The attractor of the IFS defined by {h0, h1, h2, h3} will be a Cantor set that is itself the Cartesian product of two Cantor sets that are produced by deleting the open middle (1-2s) part of each interval in each stage of the construction. This is shown in Figure 5 where on the left we have s=1/3 (standard middle third Cantor set) and on the right s=2/5 (middle fifth deleted). Apparent non-similarity arises from "pixel round off error" - since we must draw or omit complete pixels at each stage (see Section 12 for a discussion).

 frame 10 of 16  frame 12 of 16
Figure 5. Frames corresponding to s=1/3 and s=2/5 in 16 frame animation of Cartesian product of Cantor sets. The extreme cases, s=0,1/2 are produced by the same algorithm, but are not Cantor sets. Also available is an animation (84kb) and a speed controlled version. Use the browser back button to return. Source code is available.

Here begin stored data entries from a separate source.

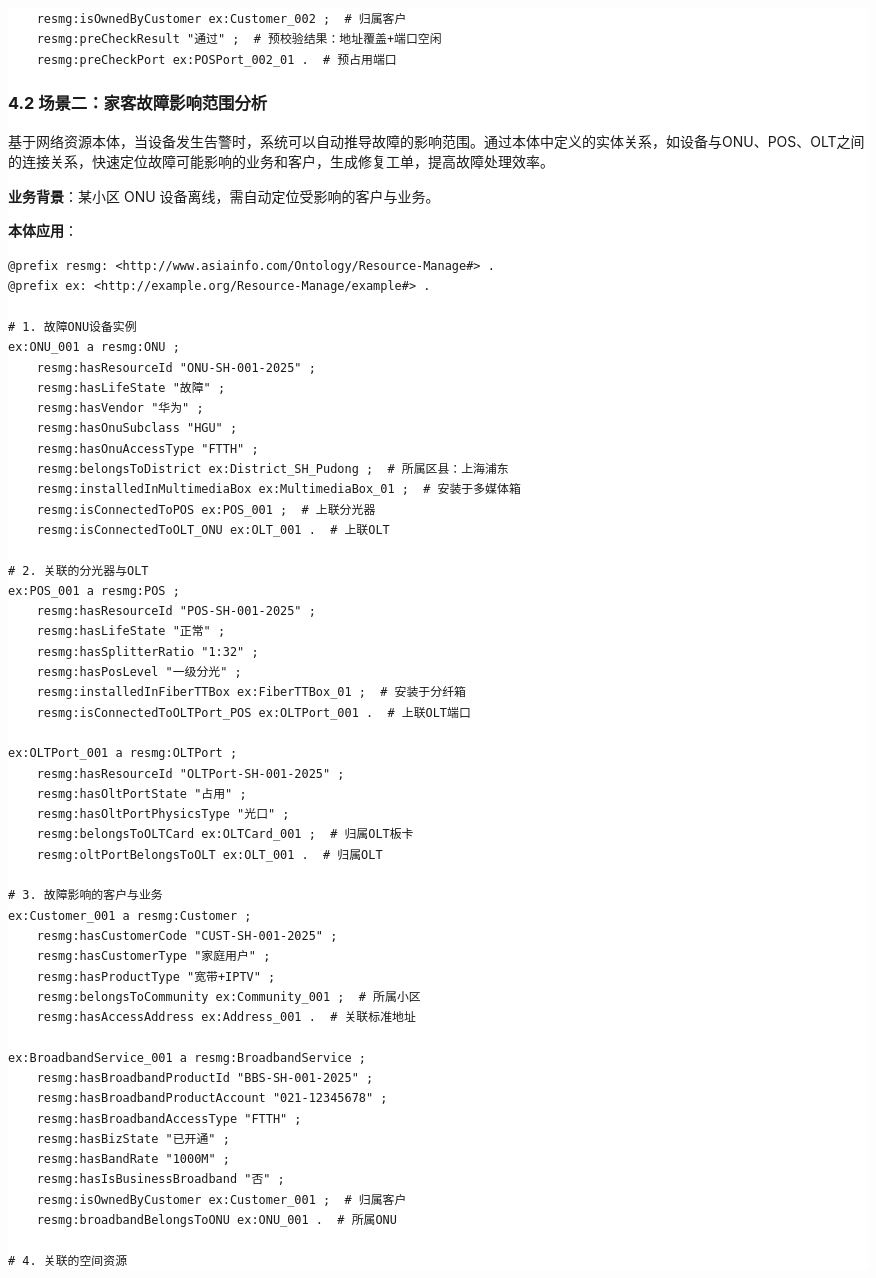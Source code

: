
 ```turtle
    resmg:isOwnedByCustomer ex:Customer_002 ;  # 归属客户
    resmg:preCheckResult "通过" ;  # 预校验结果：地址覆盖+端口空闲
    resmg:preCheckPort ex:POSPort_002_01 .  # 预占用端口
```

### 4.2 场景二：家客故障影响范围分析

基于网络资源本体，当设备发生告警时，系统可以自动推导故障的影响范围。通过本体中定义的实体关系，如设备与ONU、POS、OLT之间的连接关系，快速定位故障可能影响的业务和客户，生成修复工单，提高故障处理效率。

**业务背景**：某小区 ONU 设备离线，需自动定位受影响的客户与业务。

**本体应用**：

```turtle
@prefix resmg: <http://www.asiainfo.com/Ontology/Resource-Manage#> .
@prefix ex: <http://example.org/Resource-Manage/example#> .

# 1. 故障ONU设备实例
ex:ONU_001 a resmg:ONU ;
    resmg:hasResourceId "ONU-SH-001-2025" ;
    resmg:hasLifeState "故障" ;
    resmg:hasVendor "华为" ;
    resmg:hasOnuSubclass "HGU" ;
    resmg:hasOnuAccessType "FTTH" ;
    resmg:belongsToDistrict ex:District_SH_Pudong ;  # 所属区县：上海浦东
    resmg:installedInMultimediaBox ex:MultimediaBox_01 ;  # 安装于多媒体箱
    resmg:isConnectedToPOS ex:POS_001 ;  # 上联分光器
    resmg:isConnectedToOLT_ONU ex:OLT_001 .  # 上联OLT

# 2. 关联的分光器与OLT
ex:POS_001 a resmg:POS ;
    resmg:hasResourceId "POS-SH-001-2025" ;
    resmg:hasLifeState "正常" ;
    resmg:hasSplitterRatio "1:32" ;
    resmg:hasPosLevel "一级分光" ;
    resmg:installedInFiberTTBox ex:FiberTTBox_01 ;  # 安装于分纤箱
    resmg:isConnectedToOLTPort_POS ex:OLTPort_001 .  # 上联OLT端口

ex:OLTPort_001 a resmg:OLTPort ;
    resmg:hasResourceId "OLTPort-SH-001-2025" ;
    resmg:hasOltPortState "占用" ;
    resmg:hasOltPortPhysicsType "光口" ;
    resmg:belongsToOLTCard ex:OLTCard_001 ;  # 归属OLT板卡
    resmg:oltPortBelongsToOLT ex:OLT_001 .  # 归属OLT

# 3. 故障影响的客户与业务
ex:Customer_001 a resmg:Customer ;
    resmg:hasCustomerCode "CUST-SH-001-2025" ;
    resmg:hasCustomerType "家庭用户" ;
    resmg:hasProductType "宽带+IPTV" ;
    resmg:belongsToCommunity ex:Community_001 ;  # 所属小区
    resmg:hasAccessAddress ex:Address_001 .  # 关联标准地址

ex:BroadbandService_001 a resmg:BroadbandService ;
    resmg:hasBroadbandProductId "BBS-SH-001-2025" ;
    resmg:hasBroadbandProductAccount "021-12345678" ;
    resmg:hasBroadbandAccessType "FTTH" ;
    resmg:hasBizState "已开通" ;
    resmg:hasBandRate "1000M" ;
    resmg:hasIsBusinessBroadband "否" ;
    resmg:isOwnedByCustomer ex:Customer_001 ;  # 归属客户
    resmg:broadbandBelongsToONU ex:ONU_001 .  # 所属ONU

# 4. 关联的空间资源
```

Thus, as s varies from 0 to 1/2 the Cantor set attractor varies in dimension from 0 to 2. We can make this Cantor set into a curve by adding in connecting segments as in Figure 6. This will increase the dimension to 1 for s<1/4 and won't change the dimension for other values of s. (This figure is different but reminiscent of the figure on page 194 of [Ed]. There are also some similarities to the figures in Wang and Li ([WL]).)

3kb frame 10/20 7kb frame 15/20
Figure 6. Frames 10 and 15 of 20 in animation of curves of increasing dimension to Hilbert curve. Also available is a full big animation (202kb) and a speed controlled version; use the browser back button to return. Source code is available.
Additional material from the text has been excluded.